When I arrived, everything felt different. Belarus was no longer the home I had come to love. Layers of paint coated the walls where anti-government signs were drawn the night before, and the streets lay uncomfortably empty. People were pitted against one another — the person who was once a friendly neighbor could now possibly be working with the government to expose dissenters. The homes of my family members were hauntingly empty. Many had fled to different countries, some passed away. 

Everyone has a different definition of “home.” Some feel it’s a physical place, others believe it is tied to family or a community, but what if neither are there anymore? 

The Belarus that I’ve attached myself to may only exist within my memory. I spent the summer living in a shallow imitation of the home I can now only remember through a rosy filter of nostalgia. 

The envy I had felt before has evolved once again. I am not just jealous of people who lived in one place their whole lives, surrounded by their families. I am jealous of people who have that home to call their own. Even if it is all the way across the world, it’s there somewhere for them.  


I am not just jealous of people who lived in one place their whole lives, surrounded by their families. I am jealous of people who have that home to call their own.


Sometimes as I lie awake late into the night, I close my eyes and imagine that I’m lying in my old room. I trace the lines where the walls touched the ceiling, trying to remember the texture of the floral wallpaper and its slightly damp smell. And for the briefest moment, I can believe that I’m still there. 

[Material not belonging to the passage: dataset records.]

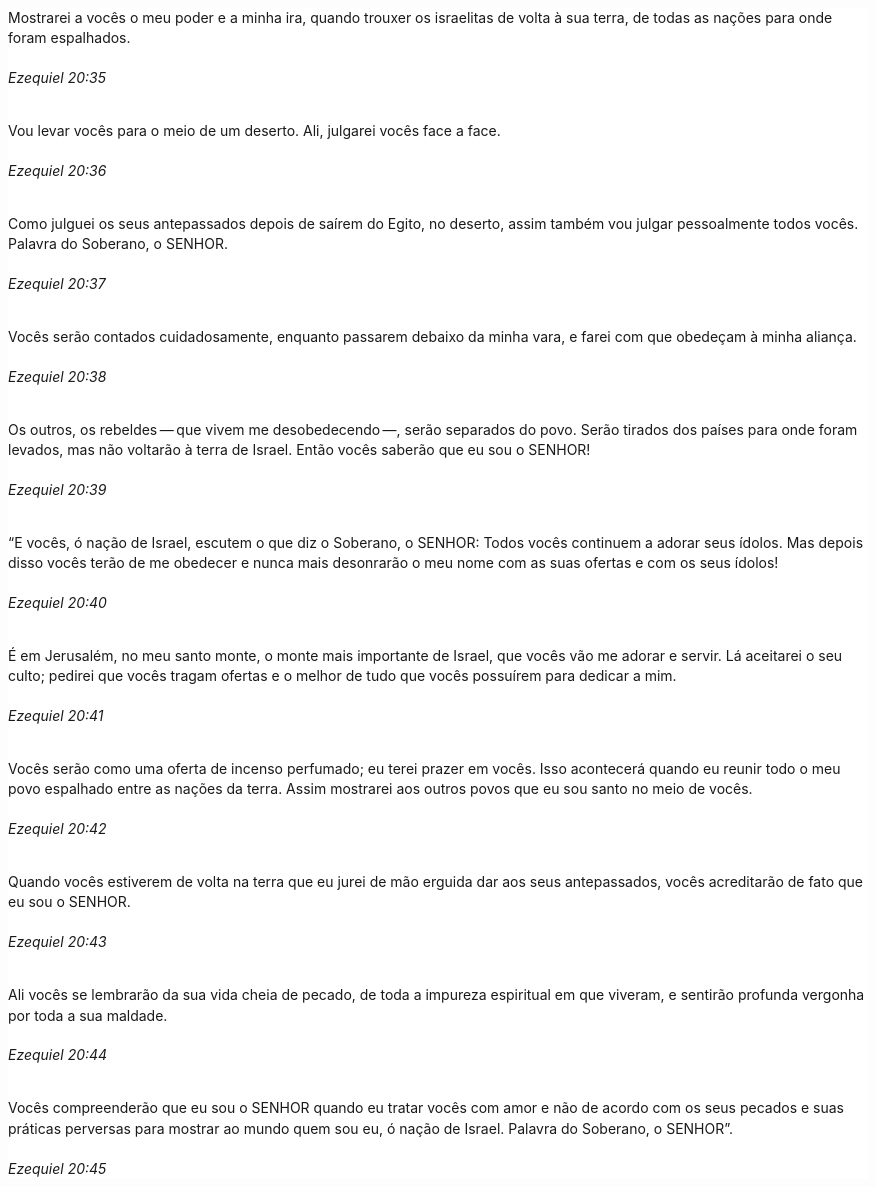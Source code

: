 Mostrarei a vocês o meu poder e a minha ira, quando trouxer os israelitas de volta à sua terra, de todas as nações para onde foram espalhados.

###### Ezequiel 20:35

Vou levar vocês para o meio de um deserto. Ali, julgarei vocês face a face.

###### Ezequiel 20:36

Como julguei os seus antepassados depois de saírem do Egito, no deserto, assim também vou julgar pessoalmente todos vocês. Palavra do Soberano, o SENHOR.

###### Ezequiel 20:37

Vocês serão contados cuidadosamente, enquanto passarem debaixo da minha vara, e farei com que obedeçam à minha aliança.

###### Ezequiel 20:38

Os outros, os rebeldes — que vivem me desobedecendo —, serão separados do povo. Serão tirados dos países para onde foram levados, mas não voltarão à terra de Israel. Então vocês saberão que eu sou o SENHOR!

###### Ezequiel 20:39

“E vocês, ó nação de Israel, escutem o que diz o Soberano, o SENHOR: Todos vocês continuem a adorar seus ídolos. Mas depois disso vocês terão de me obedecer e nunca mais desonrarão o meu nome com as suas ofertas e com os seus ídolos!

###### Ezequiel 20:40

É em Jerusalém, no meu santo monte, o monte mais importante de Israel, que vocês vão me adorar e servir. Lá aceitarei o seu culto; pedirei que vocês tragam ofertas e o melhor de tudo que vocês possuírem para dedicar a mim.

###### Ezequiel 20:41

Vocês serão como uma oferta de incenso perfumado; eu terei prazer em vocês. Isso acontecerá quando eu reunir todo o meu povo espalhado entre as nações da terra. Assim mostrarei aos outros povos que eu sou santo no meio de vocês.

###### Ezequiel 20:42

Quando vocês estiverem de volta na terra que eu jurei de mão erguida dar aos seus antepassados, vocês acreditarão de fato que eu sou o SENHOR.

###### Ezequiel 20:43

Ali vocês se lembrarão da sua vida cheia de pecado, de toda a impureza espiritual em que viveram, e sentirão profunda vergonha por toda a sua maldade.

###### Ezequiel 20:44

Vocês compreenderão que eu sou o SENHOR quando eu tratar vocês com amor e não de acordo com os seus pecados e suas práticas perversas para mostrar ao mundo quem sou eu, ó nação de Israel. Palavra do Soberano, o SENHOR”.

###### Ezequiel 20:45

It’s hard for me to say that Belarus is my home. Of course logically it is, that’s where I was born. I can squint really hard and see it all through a blurred lens of ignorance and say it still looks the same. But I can sense my connection to my home country slip through my fingers. With nothing to tether me, my body feels like a lonely hunk of metal aimlessly floating in space, a capsule losing contact.

Not every story ends with the promise of hope or happiness. I’ve learned the only way to live is to make peace with whatever my current situation may be. Perhaps we’re all lonely satellites floating aimlessly. We all have things to tether us in place and give us identity, part of mine was the place I was born, and that connection was severed. But I have other aspects of myself that create the person that I am.

And so, who am I? I’m a student, a daughter, a sister, a friend. I’m observant, reserved and sometimes painfully logical. I’m an artist, a reader. I love music and clothes and doing my hair. I’m someone who loves too little and is loved too much. I’m a satellite drifting in space. I may not have a home, but I know who I am, and that’s all I need for the time being.